■ AVAILABLE DATA ■
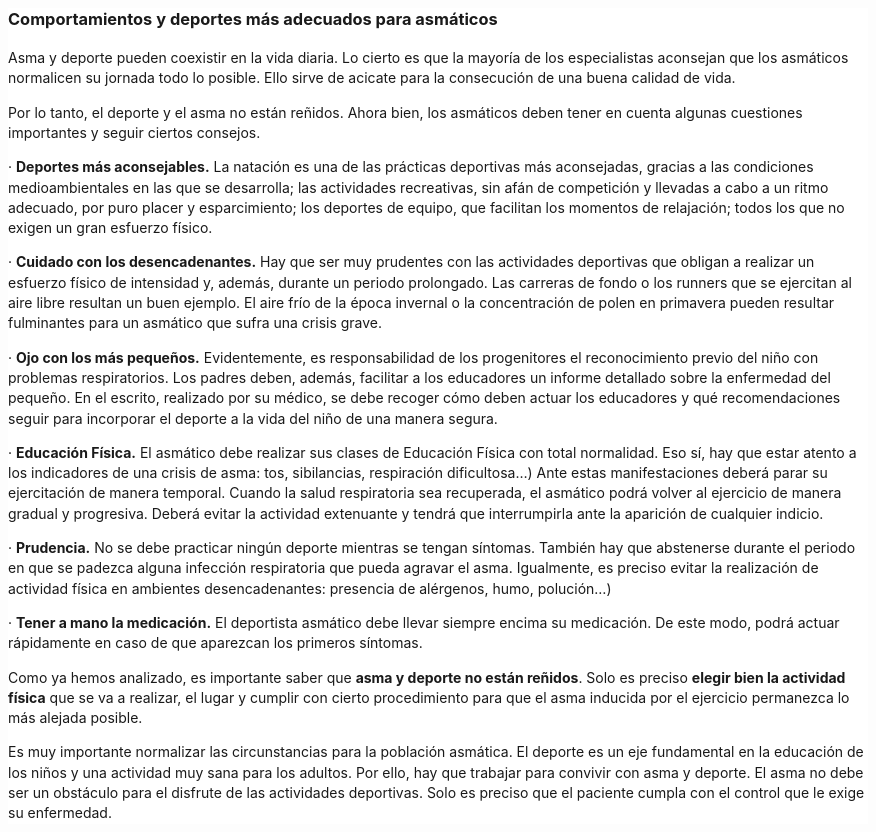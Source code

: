 ### Comportamientos y deportes más adecuados para asmáticos

Asma y deporte pueden coexistir en la vida diaria. Lo cierto es que la mayoría de los especialistas aconsejan que los asmáticos normalicen su jornada todo lo posible. Ello sirve de acicate para la consecución de una buena calidad de vida.

Por lo tanto, el deporte y el asma no están reñidos. Ahora bien, los asmáticos deben tener en cuenta algunas cuestiones importantes y seguir ciertos consejos.

· **Deportes más aconsejables.** La natación es una de las prácticas deportivas más aconsejadas, gracias a las condiciones medioambientales en las que se desarrolla; las actividades recreativas, sin afán de competición y llevadas a cabo a un ritmo adecuado, por puro placer y esparcimiento; los deportes de equipo, que facilitan los momentos de relajación; todos los que no exigen un gran esfuerzo físico.

· **Cuidado con los desencadenantes.** Hay que ser muy prudentes con las actividades deportivas que obligan a realizar un esfuerzo físico de intensidad y, además, durante un periodo prolongado. Las carreras de fondo o los runners que se ejercitan al aire libre resultan un buen ejemplo. El aire frío de la época invernal o la concentración de polen en primavera pueden resultar fulminantes para un asmático que sufra una crisis grave.

· **Ojo con los más pequeños.** Evidentemente, es responsabilidad de los progenitores el reconocimiento previo del niño con problemas respiratorios. Los padres deben, además, facilitar a los educadores un informe detallado sobre la enfermedad del pequeño. En el escrito, realizado por su médico, se debe recoger cómo deben actuar los educadores y qué recomendaciones seguir para incorporar el deporte a la vida del niño de una manera segura.

· **Educación Física.** El asmático debe realizar sus clases de Educación Física con total normalidad. Eso sí, hay que estar atento a los indicadores de una crisis de asma: tos, sibilancias, respiración dificultosa…) Ante estas manifestaciones deberá parar su ejercitación de manera temporal. Cuando la salud respiratoria sea recuperada, el asmático podrá volver al ejercicio de manera gradual y progresiva. Deberá evitar la actividad extenuante y tendrá que interrumpirla ante la aparición de cualquier indicio.

· **Prudencia.** No se debe practicar ningún deporte mientras se tengan síntomas. También hay que abstenerse durante el periodo en que se padezca alguna infección respiratoria que pueda agravar el asma. Igualmente, es preciso evitar la realización de actividad física en ambientes desencadenantes: presencia de alérgenos, humo, polución…)

· **Tener a mano la medicación.** El deportista asmático debe llevar siempre encima su medicación. De este modo, podrá actuar rápidamente en caso de que aparezcan los primeros síntomas.

Como ya hemos analizado, es importante saber que **asma y deporte no están reñidos**. Solo es preciso **elegir bien la actividad física** que se va a realizar, el lugar y cumplir con cierto procedimiento para que el asma inducida por el ejercicio permanezca lo más alejada posible.

Es muy importante normalizar las circunstancias para la población asmática. El deporte es un eje fundamental en la educación de los niños y una actividad muy sana para los adultos. Por ello, hay que trabajar para convivir con asma y deporte. El asma no debe ser un obstáculo para el disfrute de las actividades deportivas. Solo es preciso que el paciente cumpla con el control que le exige su enfermedad.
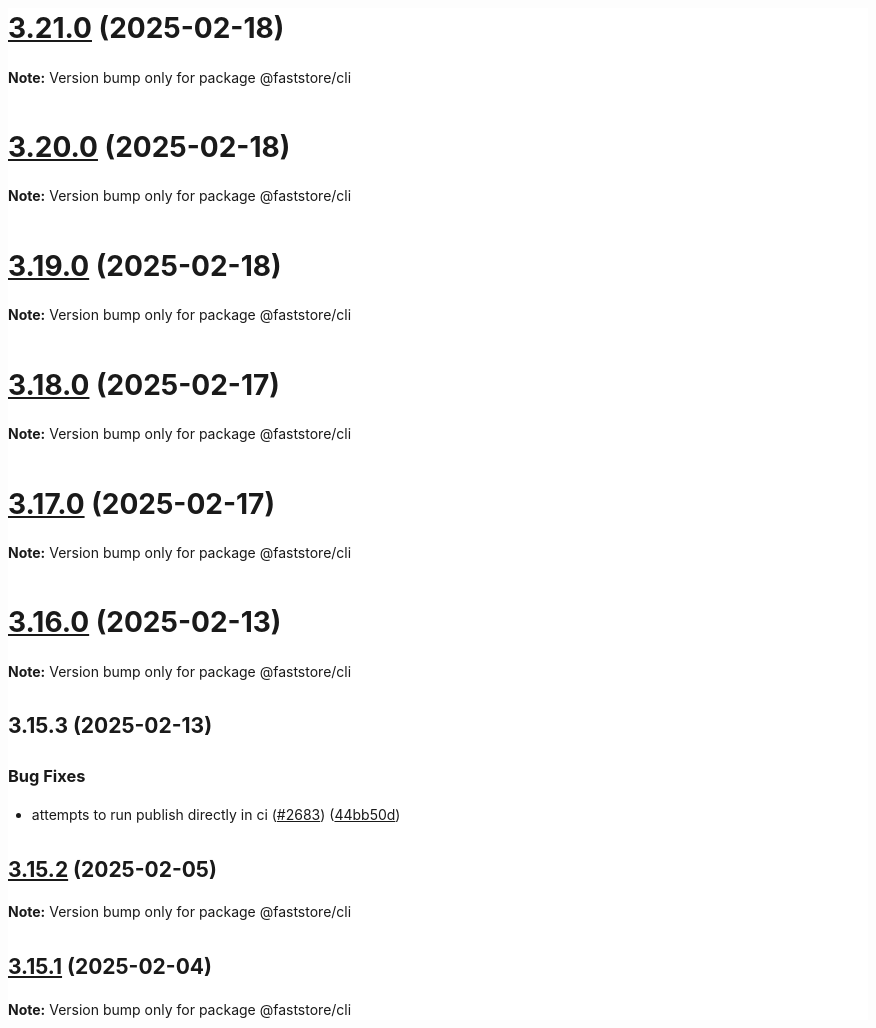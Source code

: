 # [3.21.0](https://github.com/vtex/faststore/compare/v3.20.0...v3.21.0) (2025-02-18)

**Note:** Version bump only for package @faststore/cli

# [3.20.0](https://github.com/vtex/faststore/compare/v3.19.0...v3.20.0) (2025-02-18)

**Note:** Version bump only for package @faststore/cli

# [3.19.0](https://github.com/vtex/faststore/compare/v3.18.0...v3.19.0) (2025-02-18)

**Note:** Version bump only for package @faststore/cli

# [3.18.0](https://github.com/vtex/faststore/compare/v3.17.0...v3.18.0) (2025-02-17)

**Note:** Version bump only for package @faststore/cli

# [3.17.0](https://github.com/vtex/faststore/compare/v3.16.0...v3.17.0) (2025-02-17)

**Note:** Version bump only for package @faststore/cli

# [3.16.0](https://github.com/vtex/faststore/compare/v3.15.3...v3.16.0) (2025-02-13)

**Note:** Version bump only for package @faststore/cli

## 3.15.3 (2025-02-13)

### Bug Fixes

- attempts to run publish directly in ci ([#2683](https://github.com/vtex/faststore/issues/2683)) ([44bb50d](https://github.com/vtex/faststore/commit/44bb50d0f03285cb3e48284004675a81385ade9b))

## [3.15.2](https://github.com/vtex/faststore/compare/v3.15.1...v3.15.2) (2025-02-05)

**Note:** Version bump only for package @faststore/cli

## [3.15.1](https://github.com/vtex/faststore/compare/v3.15.0...v3.15.1) (2025-02-04)

**Note:** Version bump only for package @faststore/cli
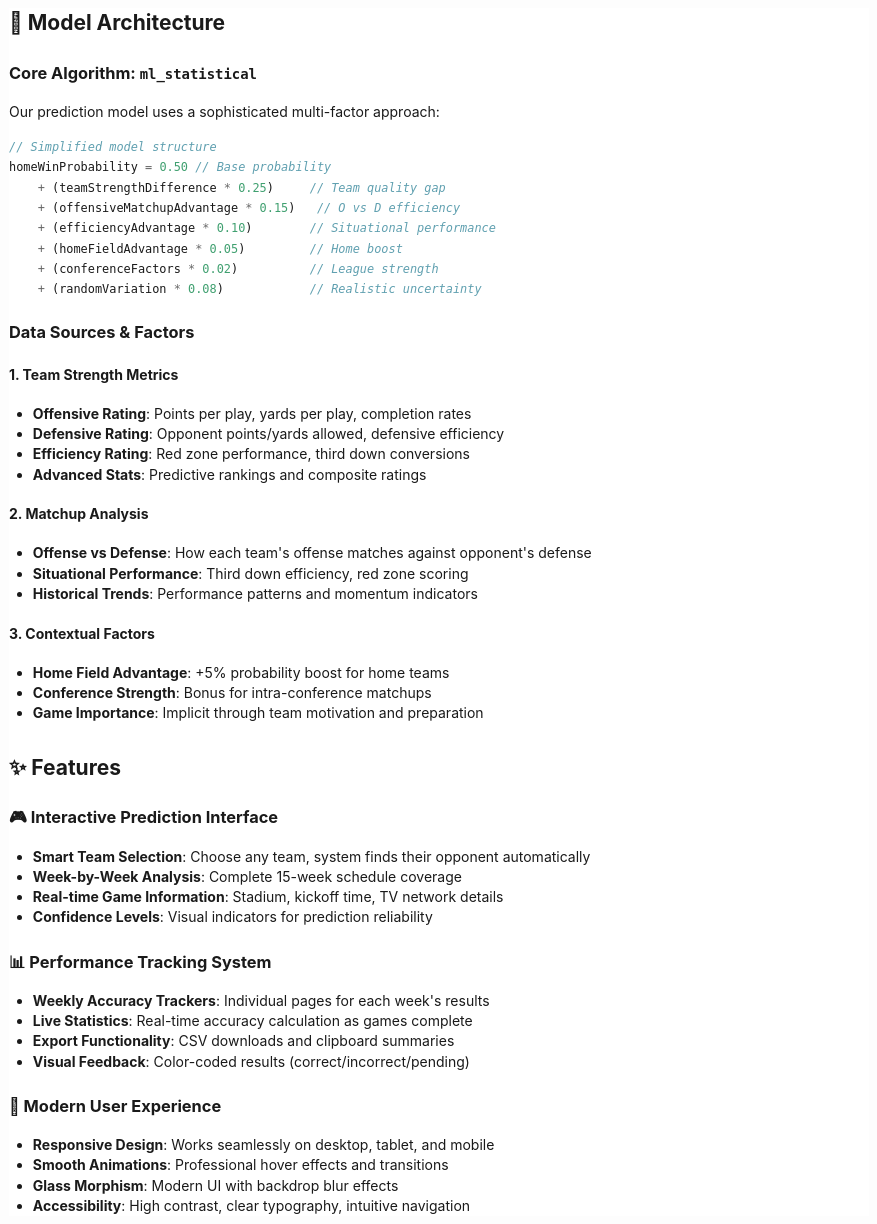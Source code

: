 ## 🧠 Model Architecture

### Core Algorithm: `ml_statistical`

Our prediction model uses a sophisticated multi-factor approach:

```javascript
// Simplified model structure
homeWinProbability = 0.50 // Base probability
    + (teamStrengthDifference * 0.25)     // Team quality gap
    + (offensiveMatchupAdvantage * 0.15)   // O vs D efficiency
    + (efficiencyAdvantage * 0.10)        // Situational performance
    + (homeFieldAdvantage * 0.05)         // Home boost
    + (conferenceFactors * 0.02)          // League strength
    + (randomVariation * 0.08)            // Realistic uncertainty
```

### Data Sources & Factors

#### 1. **Team Strength Metrics**
- **Offensive Rating**: Points per play, yards per play, completion rates
- **Defensive Rating**: Opponent points/yards allowed, defensive efficiency
- **Efficiency Rating**: Red zone performance, third down conversions
- **Advanced Stats**: Predictive rankings and composite ratings

#### 2. **Matchup Analysis**
- **Offense vs Defense**: How each team's offense matches against opponent's defense
- **Situational Performance**: Third down efficiency, red zone scoring
- **Historical Trends**: Performance patterns and momentum indicators

#### 3. **Contextual Factors**
- **Home Field Advantage**: +5% probability boost for home teams
- **Conference Strength**: Bonus for intra-conference matchups
- **Game Importance**: Implicit through team motivation and preparation

## ✨ Features

### 🎮 Interactive Prediction Interface
- **Smart Team Selection**: Choose any team, system finds their opponent automatically
- **Week-by-Week Analysis**: Complete 15-week schedule coverage
- **Real-time Game Information**: Stadium, kickoff time, TV network details
- **Confidence Levels**: Visual indicators for prediction reliability

### 📊 Performance Tracking System
- **Weekly Accuracy Trackers**: Individual pages for each week's results
- **Live Statistics**: Real-time accuracy calculation as games complete
- **Export Functionality**: CSV downloads and clipboard summaries
- **Visual Feedback**: Color-coded results (correct/incorrect/pending)

### 🎨 Modern User Experience
- **Responsive Design**: Works seamlessly on desktop, tablet, and mobile
- **Smooth Animations**: Professional hover effects and transitions
- **Glass Morphism**: Modern UI with backdrop blur effects
- **Accessibility**: High contrast, clear typography, intuitive navigation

■ WHAT YOU SHOULD DO ■
Reproduce exactly the lines above from the line with "- **Conference Strength**: Bonus" to the line with "### 🎮 Interactive Prediction Interface", including both, and add nothing.

■ WRITTEN ANSWER ■
- **Conference Strength**: Bonus for intra-conference matchups
- **Game Importance**: Implicit through team motivation and preparation

## ✨ Features

### 🎮 Interactive Prediction Interface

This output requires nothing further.